Aku yakin pasti orang tua ini bukanlah orang yang baik, ajakannya seperti ingin menjebakku saja. Aku tidak percaya, dan memikirkan untuk segera pergi dari tempat itu. "Maaf aku tidak bisa jika kau tidak memberitahunya, senang bisa bertemu denganmu." kataku sambil beranjak dari tempat duduk.
Dia hanya tersenyum aneh kepadaku, tatapannya hegitu tajam. Aku melangkahkan kaki meninggalkan dia, tetapi tidak jauh aku melangkah, sesaat aku berpikir dan menoleh kearah tempat tadi, tapi apa yang terjadi benar-benar aneh untukku, karena pria tua itu seketika lenyap dari pandangan.
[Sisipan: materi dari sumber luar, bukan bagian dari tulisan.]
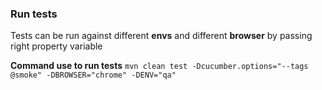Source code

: ### Run tests
Tests can be run against different **envs** and different **browser** by passing right property variable 

**Command use to run tests**
`mvn clean test -Dcucumber.options="--tags @smoke" -DBROWSER="chrome" -DENV="qa"`
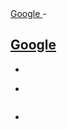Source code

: <a href="www.google.com">
Google
</a>
-

<a href="www.google.com">Google</a>
-

<!-- c -->
-

<?php
?>
-

<pre>
</pre>
-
Membuat jantungku semakin berdegup dengan kencang dan pikiranku dipenuhi tanda tanya.
Isi kepalaku benar-benar dipenuhi dengan hal-hal yang aneh saat ini, tapi yang lebih dahsyat lagi. Betapa tidak terkejut dan kaget, baru beberapa meter melangkah, aku sudah melihat pria tua itu tidak ada disana, aku tidak tahu apa atau siapa pria itu? sesosok pria tua yang betul-betul membuat bulu kudukku merinding hebat. Saat itu bulan benar-benar berbeda menyinariku dalam suasana yang begitu temaram, aku harap bisa melupakannya dan tidak bertemu dengannya lagi.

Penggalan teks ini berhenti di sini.